Emílio Camilo da Costa (born 5 January 1974), known professionally as Don Kikas, is an Angolan singer from the city of Sumbe in the southern Angolan province of Cuanza Sul.

==Early life ==
In his early days as a child his parents moved to Brazil where he started to take a liking to music and dreaming of becoming a singer. At the age of 8, he was assisted by his mother in writing his first song. He would attend a few singing contests and as he walked out victorious, his passion for singing grew.

== Musical career ==
He began singing at local nightclubs and discothèques in Portugal at the age of 18 until in 1994 he was invited to record his debut album, Sexy Baby, which was released in 1995. In 1997, Kikas released his second album, Pura Sedução which was silver in Portugal. That same year, "Esperança Moribunda" received the "Music of the Year" award granted by the Rádio Nacional de Angola (national radio station). By this time, invitations were extended for Kikas to perform at international level. His third album, Xeque Mate, released in December 1999, produced a totally renewed Kikas as it included songs recorded in three different countries and featured foreign musicians as well. Xeque Mate achieved gold sales and received Angola's album of the year, voice of the year and kizomba of the year awards. Kikas released Raio X in October 2003, which failed to enjoy the commercial success of the previous releases but still managed to steer him into virgin markets.

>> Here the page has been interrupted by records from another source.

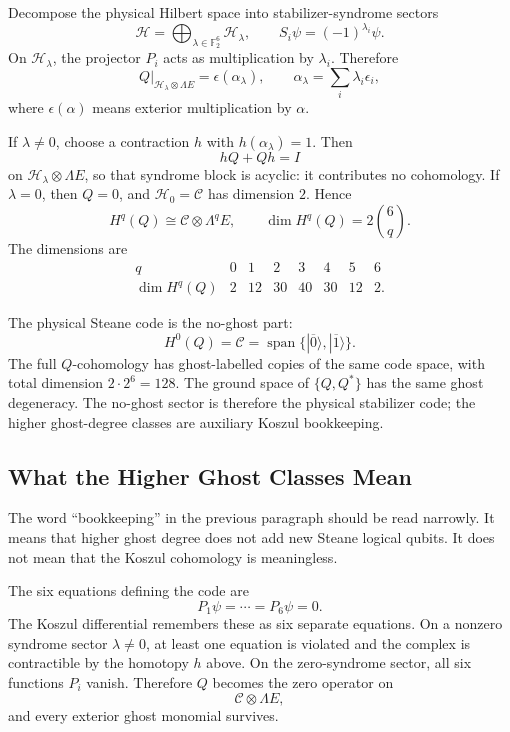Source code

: Decompose the physical Hilbert space into stabilizer-syndrome sectors
\[
  \mathcal H=\bigoplus_{\lambda\in\mathbb F_2^6}\mathcal H_\lambda,
  \qquad
  S_i\psi=(-1)^{\lambda_i}\psi .
\]
On \(\mathcal H_\lambda\), the projector \(P_i\) acts as multiplication by
\(\lambda_i\). Therefore
\[
  Q|_{\mathcal H_\lambda\otimes\Lambda E}
  =
  \epsilon(\alpha_\lambda),
  \qquad
  \alpha_\lambda=\sum_i\lambda_i\epsilon_i,
\]
where \(\epsilon(\alpha)\) means exterior multiplication by \(\alpha\).

If \(\lambda\neq0\), choose a contraction \(h\) with \(h(\alpha_\lambda)=1\).
Then
\[
  hQ+Qh=I
\]
on \(\mathcal H_\lambda\otimes\Lambda E\), so that syndrome block is acyclic:
it contributes no cohomology. If \(\lambda=0\), then \(Q=0\), and
\(\mathcal H_0=\mathcal C\) has dimension \(2\). Hence
\[
  H^q(Q)\cong\mathcal C\otimes\Lambda^qE,
  \qquad
  \dim H^q(Q)=2\binom6q .
\]
The dimensions are
\[
\begin{array}{c|ccccccc}
q&0&1&2&3&4&5&6\\
\hline
\dim H^q(Q)&2&12&30&40&30&12&2 .
\end{array}
\]

The physical Steane code is the no-ghost part:
\[
  H^0(Q)=\mathcal C
  =
  \operatorname{span}\{|\overline0\rangle,|\overline1\rangle\}.
\]
The full \(Q\)-cohomology has ghost-labelled copies of the same code space,
with total dimension \(2\cdot2^6=128\). The ground space of
\(\{Q,Q^*\}\) has the same ghost degeneracy. The no-ghost sector is therefore
the physical stabilizer code; the higher ghost-degree classes are auxiliary
Koszul bookkeeping.

\subsection{What the Higher Ghost Classes Mean}

The word ``bookkeeping'' in the previous paragraph should be read narrowly. It
means that higher ghost degree does not add new Steane logical qubits. It does
not mean that the Koszul cohomology is meaningless.

The six equations defining the code are
\[
  P_1\psi=\cdots=P_6\psi=0.
\]
The Koszul differential remembers these as six separate equations. On a
nonzero syndrome sector \(\lambda\neq0\), at least one equation is violated and
the complex is contractible by the homotopy \(h\) above. On the zero-syndrome
sector, all six functions \(P_i\) vanish. Therefore \(Q\) becomes the zero
operator on
\[
  \mathcal C\otimes\Lambda E,
\]
and every exterior ghost monomial survives.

2005 saw Kikas in a new career phase as he managed to round up high-profile musicians to record Viagem, a double-album in that presents a diverse range of styles from kizomba and zouk to the more traditional kazukuta and kilapanga and features singers such as Cape Verde's Tito Paris and Johnny Ramos as well as countryfellows Bonga and Deusa.

In 2011 he was described as the most popular Angolan kizomba musician.

==Discography==

===Albums===
- Sexy Baby (1995)
- Pura Sedução (1997)
- Xeque Mate (1999)
- Raio X (2003)
- Viagem (2006)
- Regresso a Base (2011)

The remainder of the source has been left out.